Aún más, a poco de subir los primeros faldeos del cerro nos sentamos en una roca, en silencio. ¿De qué íbamos a conversar? Tras unos minutos, y no recuerdo de quién fue la ocurrencia, comenzamos a estructurar un sistema de comunicación secreto mediante letras y números pues, ante la gravedad de los acontecimientos que imaginábamos, decidimos seriamente que entrábamos en la clandestinidad y necesitábamos, por lo tanto, seguir comunicados a como diera lugar. Fue nuestro instante de locura heroica. Además, desde la roca donde estábamos, no veíamos La Moneda, pero sí escuchábamos el paso de los aviones destructores y, posteriormente, el tenebroso sonido de las bombas.

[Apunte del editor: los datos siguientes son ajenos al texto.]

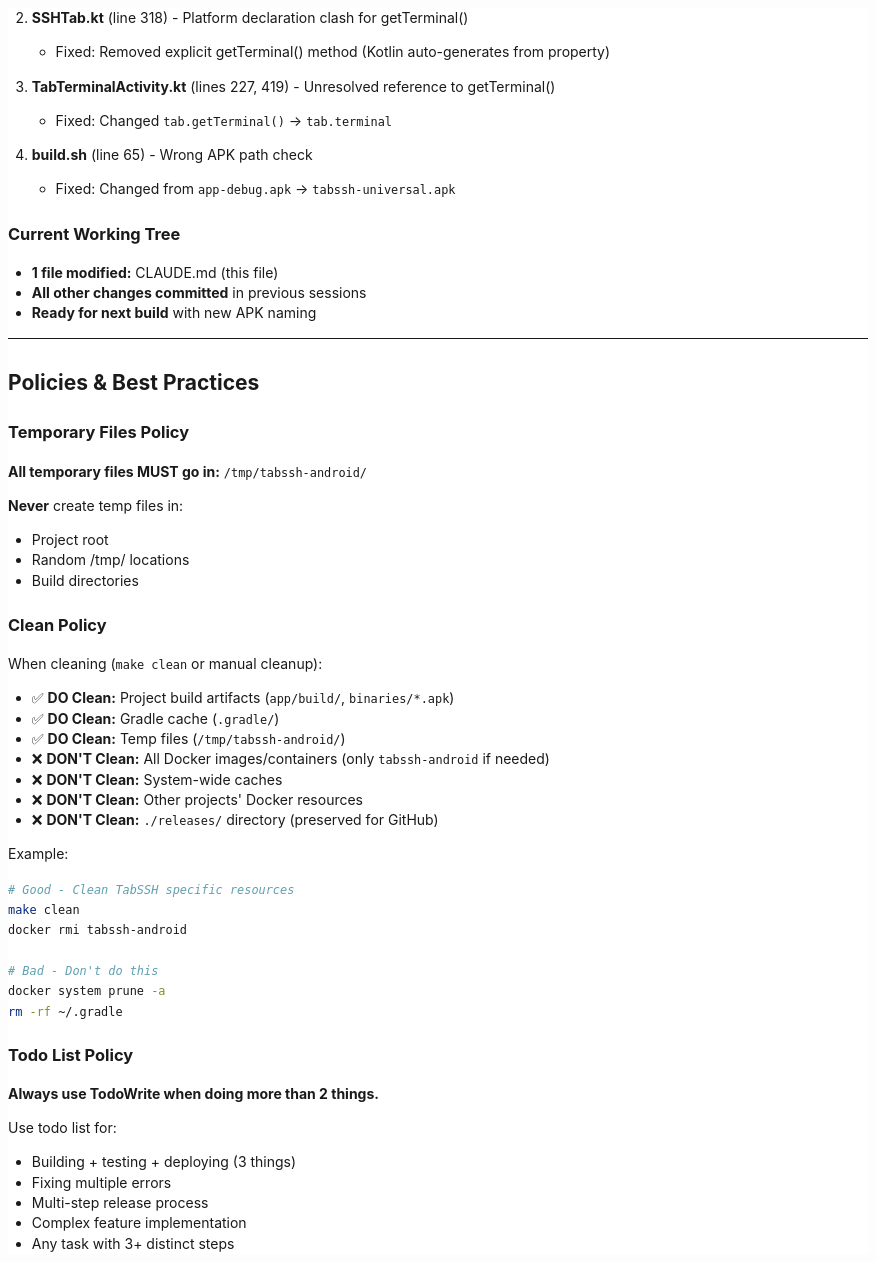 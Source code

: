 2. **SSHTab.kt** (line 318) - Platform declaration clash for getTerminal()
   - Fixed: Removed explicit getTerminal() method (Kotlin auto-generates from property)

3. **TabTerminalActivity.kt** (lines 227, 419) - Unresolved reference to getTerminal()
   - Fixed: Changed `tab.getTerminal()` → `tab.terminal`

4. **build.sh** (line 65) - Wrong APK path check
   - Fixed: Changed from `app-debug.apk` → `tabssh-universal.apk`

### Current Working Tree
- **1 file modified:** CLAUDE.md (this file)
- **All other changes committed** in previous sessions
- **Ready for next build** with new APK naming

---

## Policies & Best Practices

### Temporary Files Policy
**All temporary files MUST go in:** `/tmp/tabssh-android/`

**Never** create temp files in:
- Project root
- Random /tmp/ locations
- Build directories

### Clean Policy
When cleaning (`make clean` or manual cleanup):
- ✅ **DO Clean:** Project build artifacts (`app/build/`, `binaries/*.apk`)
- ✅ **DO Clean:** Gradle cache (`.gradle/`)
- ✅ **DO Clean:** Temp files (`/tmp/tabssh-android/`)
- ❌ **DON'T Clean:** All Docker images/containers (only `tabssh-android` if needed)
- ❌ **DON'T Clean:** System-wide caches
- ❌ **DON'T Clean:** Other projects' Docker resources
- ❌ **DON'T Clean:** `./releases/` directory (preserved for GitHub)

Example:
```bash
# Good - Clean TabSSH specific resources
make clean
docker rmi tabssh-android

# Bad - Don't do this
docker system prune -a
rm -rf ~/.gradle
```

### Todo List Policy
**Always use TodoWrite when doing more than 2 things.**

Use todo list for:
- Building + testing + deploying (3 things)
- Fixing multiple errors
- Multi-step release process
- Complex feature implementation
- Any task with 3+ distinct steps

Al cabo de un rato, volvimos hacia nuestras casas. Era, quizás, mediodía y no sabía qué hacer. Llamé por teléfono a un compañero dirigente de mi grupo en el MAPU y, ahora lo tomo como algo muy improbable, me contestó. Le pedí que nos juntáramos y quedamos de vernos a una hora después de almuerzo, en la plaza Pedro de Valdivia, lado oriente, en un escaño cerca de avenida Bilbao. Recuerdo haber llegado, estacionado tranquilamente, haberme sentado en el escaño convenido, haber mirado hacia todos lados durante un largo rato más allá de la hora de la cita y haberme sentido profundamente solo, pues no únicamente el compañero no llegó sino que tampoco había nadie. Era una plaza sin niños, sin vendedores de globos, sin jardineros, sin regadores de agua abiertos. No pasaban vehículos por las calles, solo estaba mi citroneta estacionada. Estúpidamente estacionada y expuesta, pero no me daba cuenta.

Luego de un rato, decidí irme, pero sin saber hacia dónde. Bajé por Bilbao, doblé hacia el sur por Manuel Montt, crucé la avenida Irarrázaval hasta el sector de Grecia, pasé frente al vacío Estadio Nacional y regresé hacia el norte por la avenida Pedro de Valdivia. Era un trayecto sin destino y así lo empezaba a sentir. Luego de cruzar la calle José Domingo Cañas una niña despavorida se aferró con desesperación a la ventana de mi auto y yo me detuve. Al fin alguien. Gritaba no exactamente frases incoherentes, sino que me sonaron ausentes de cordura, alejadas de la realidad o quizás era la realidad del momento y era yo quien estaría fuera de ella. Gritaba la niña de ojos destemplados, por ejemplo:

¡Que todos salgan a las calles!

¡Que tenemos que estar unidos, cada uno en su organización!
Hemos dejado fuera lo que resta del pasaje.